By Michael Frayn, adapted by Daniel Jamieson
Directed by Nikki Sved
Venue: Connaught Theatre
Date: Thursday 6th March 2008
This was a gentle romp through the memory banks of one elderly man, as he reviewed his childhood experiences during the war. He and his friend Keith began a game of watching Keith’s mother, under the belief that she was a German spy, and as the information comes in we get to see the reality behind the game.
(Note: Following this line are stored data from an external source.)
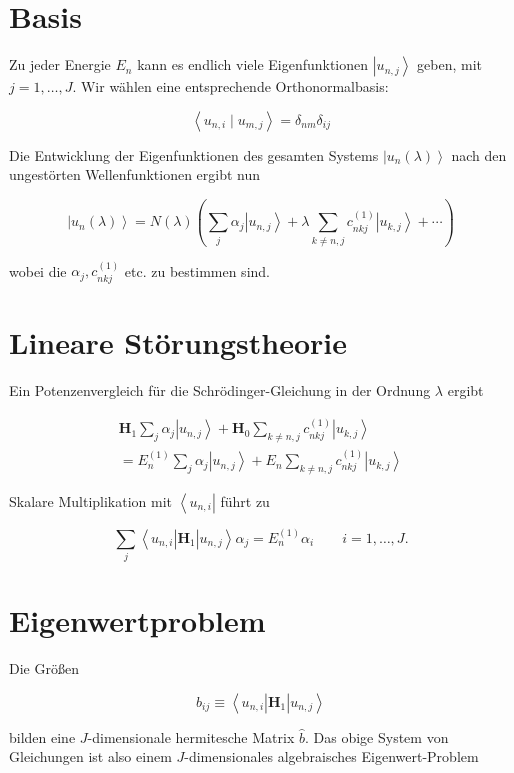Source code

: \documentclass[10pt, letterpaper]{article}
\begin{document}
\section*{Basis}
Zu jeder Energie $E_{n}$ kann es endlich viele Eigenfunktionen $\left|u_{n, j}\right\rangle$ geben, mit $j=1, \ldots, J$. Wir wählen eine entsprechende Orthonormalbasis:

$$
\left\langle u_{n, i} \mid u_{m, j}\right\rangle=\delta_{n m} \delta_{i j}
$$

Die Entwicklung der Eigenfunktionen des gesamten Systems $\left|u_{n}(\lambda)\right\rangle$ nach den ungestörten Wellenfunktionen ergibt nun

$$
\left|u_{n}(\lambda)\right\rangle=N(\lambda)\left(\sum_{j} \alpha_{j}\left|u_{n, j}\right\rangle+\lambda \sum_{k \neq n, j} c_{n k j}^{(1)}\left|u_{k, j}\right\rangle+\cdots\right)
$$

wobei die $\alpha_{j}, c_{n k j}^{(1)}$ etc. zu bestimmen sind.

\section*{Lineare Störungstheorie}
Ein Potenzenvergleich für die Schrödinger-Gleichung in der Ordnung $\lambda$ ergibt

$$
\begin{array}{r}
\mathbf{H}_{1} \sum_{j} \alpha_{j}\left|u_{n, j}\right\rangle+\mathbf{H}_{0} \sum_{k \neq n, j} c_{n k j}^{(1)}\left|u_{k, j}\right\rangle \\
=E_{n}^{(1)} \sum_{j} \alpha_{j}\left|u_{n, j}\right\rangle+E_{n} \sum_{k \neq n, j} c_{n k j}^{(1)}\left|u_{k, j}\right\rangle
\end{array}
$$

Skalare Multiplikation mit $\left\langle u_{n, i}\right|$ führt zu

$$
\sum_{j}\left\langle u_{n, i}\right| \mathbf{H}_{1}\left|u_{n, j}\right\rangle \alpha_{j}=E_{n}^{(1)} \alpha_{i} \quad \quad i=1, \ldots, J .
$$

\section*{Eigenwertproblem}
Die Größen

$$
b_{i j} \equiv\left\langle u_{n, i}\right| \mathbf{H}_{1}\left|u_{n, j}\right\rangle
$$

bilden eine $J$-dimensionale hermitesche Matrix $\hat{b}$. Das obige System von Gleichungen ist also einem $J$-dimensionales algebraisches Eigenwert-Problem
\end{document}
The narrator, the older Stefan, takes us with him as he, and we, watch the young Stephen go through the wartime experiences he’s recalling. The set was interesting. At first I wasn’t sure that it would help us to relate to the story, as there seemed to be more emphasis on corrugated iron than on the privet hedges which were central to Stefan’s initial memories. However, as the story unfolded, the other locations that were needed were brilliantly brought to life by the constant folding and unfolding of panels and doors. Occasionally some furniture had to be brought on, such as the beds, but this was done pretty smoothly and didn’t hold things up much. This is only the second week of the tour, so I expect things will get even smoother as time goes on.
The performances were all excellent, especially Benjamin Warren as young Stephen, and Jordan Whyte as the spied upon Mrs Hayward. I didn’t hear all of the dialogue, and there was one unfortunate line which was lost when Benjamin Warren needed to cough, and the others seemed to move the dialogue along without getting clear what Stephen was trying to say. However, none of this spoiled it for me. The reflective nature of the story, and the humour and gentleness with which it was told, made for an engaging evening. I especially liked the way the two boys find out that Mrs Hayward has been marking some dates in her diary with a “secret” mark. These dates occur once a month, always around the new moon, and they jump to completely the wrong conclusion. They also mention some other dates which have an exclamation mark, about three of them, and one on the Haywards’ wedding anniversary. Very suspicious! And very funny. Stephen’s discovery of “the value of x” was also good fun.